In practice, agent working memory extends slightly beyond the raw context window. Many agent frameworks maintain state variables that track the current plan, completed steps, and intermediate results outside the conversation. These variables are injected into the LLM prompt at each reasoning step, effectively expanding working memory beyond the conversation itself. LangGraph's graph state, CrewAI's task context, and AutoGen's message history all serve as extended working memory.

The limitation of working memory is capacity. A 200,000-token context window sounds large, but a complex agent task can consume it quickly. Each tool call and result adds hundreds or thousands of tokens. Intermediate reasoning, especially when the agent explores multiple hypotheses, adds more. After 20 to 30 tool calls, the working memory is half full and the LLM starts losing track of earlier findings because they have scrolled far up in the context. This is the "lost in the middle" problem applied to agent execution: the LLM attends more to recent messages and may forget important findings from early in the session.

Long-Term Memory for Agent Systems

Long-term memory is a separate store that the agent explicitly writes to and reads from. It is not part of the LLM context window; the agent has to take an action (call a tool) to store or retrieve information. This extra step is the trade-off for persistence: information in long-term memory survives indefinitely, is searchable across all sessions, and is not constrained by the context window size.

Long-term memory serves three purposes in agent systems. First, it carries knowledge across sessions. An agent that discovered the root cause of a bug yesterday can recall that knowledge today without re-investigating. Second, it offloads working memory. When the context window is filling up, the agent can store important findings in long-term memory and then summarize the conversation to free up working memory space, knowing the details are safely persisted. Third, it enables multi-agent collaboration. Multiple agents can write to and read from the same long-term memory store, sharing knowledge without direct communication.

The quality of long-term memory depends entirely on what gets stored. A memory store full of raw conversation snippets is barely better than no memory at all, because retrieval returns context-free fragments that require the original conversation to interpret. A memory store of clean, self-contained facts with metadata (timestamps, confidence, entity tags) is a powerful knowledge base that any agent can query and get immediately useful results.

The Promotion Problem

The most critical design decision in agent memory is the promotion policy: what moves from working memory to long-term storage, and when. Four approaches exist, ordered from least to most effective.

Store everything. When the session ends, dump the entire conversation history into long-term memory. This is easy to implement but produces a memory store full of noise. Intermediate reasoning, failed hypotheses, tool call formatting, and clarification exchanges all get stored alongside the actual findings. Retrieval quality degrades rapidly because useful memories are outnumbered by noise.
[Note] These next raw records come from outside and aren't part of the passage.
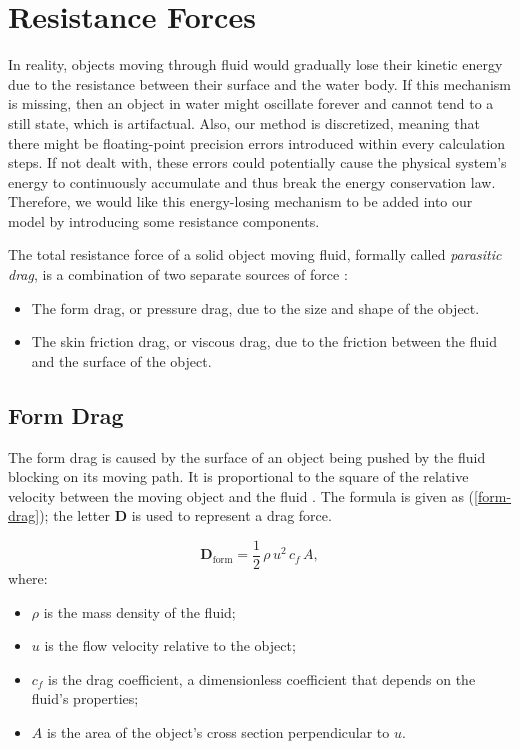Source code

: \section{Resistance Forces}

In reality, objects moving through fluid would gradually lose their kinetic energy due to the resistance between their surface and the water body.
If this mechanism is missing, then an object in water might oscillate forever and cannot tend to a still state, which is artifactual.
Also, our method is discretized, meaning that there might be floating-point precision errors introduced within every calculation steps.
If not dealt with, these errors could potentially cause the physical system's energy to continuously accumulate and thus break the energy conservation law.
Therefore, we would like this energy-losing mechanism to be added into our model by introducing some resistance components.

The total resistance force of a solid object moving fluid, formally called \emph{parasitic drag}, is a combination of two separate sources of force \cite{wadell1934coefficient}:
\begin{itemize}
	\item The form drag, or pressure drag, due to the size and shape of the object.
	\item The skin friction drag, or viscous drag, due to the friction between the fluid and the surface of the object.
\end{itemize}

\subsection{Form Drag}

The form drag is caused by the surface of an object being pushed by the fluid blocking on its moving path.
It is proportional to the square of the relative velocity between the moving object and the fluid \cite{flemmer1986drag}.
The formula is given as (\ref{form-drag}); the letter $\mathbf{D}$ is used to represent a drag force.

\begin{equation}
	\mathbf{D}_{\text{form}}=\frac{1}{2}\,\rho\,u^2\,c_f\,A,
	\label{form-drag}
\end{equation}
where:
\begin{itemize}
	\item $\rho$ is the mass density of the fluid;
	\item $u$ is the flow velocity relative to the object;
	\item $c_f$ is the drag coefficient, a dimensionless coefficient that depends on the fluid's properties;
	\item $A$ is the area of the object's cross section perpendicular to $u$.
\end{itemize}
Store summaries. At the end of the session, use the LLM to summarize what was accomplished and store the summary. This is better than storing everything because the summary is concise and focused on outcomes. The limitation is that summaries lose specific details (exact metric values, specific command sequences, precise error messages) that may be needed in future sessions.

Store at decision points. Instrument the agent to store a memory at specific moments: after discovering a fact, after completing a task, after making a key decision. Each memory is self-contained and specific. This produces the highest-quality memory store but requires careful instrumentation of the agent loop.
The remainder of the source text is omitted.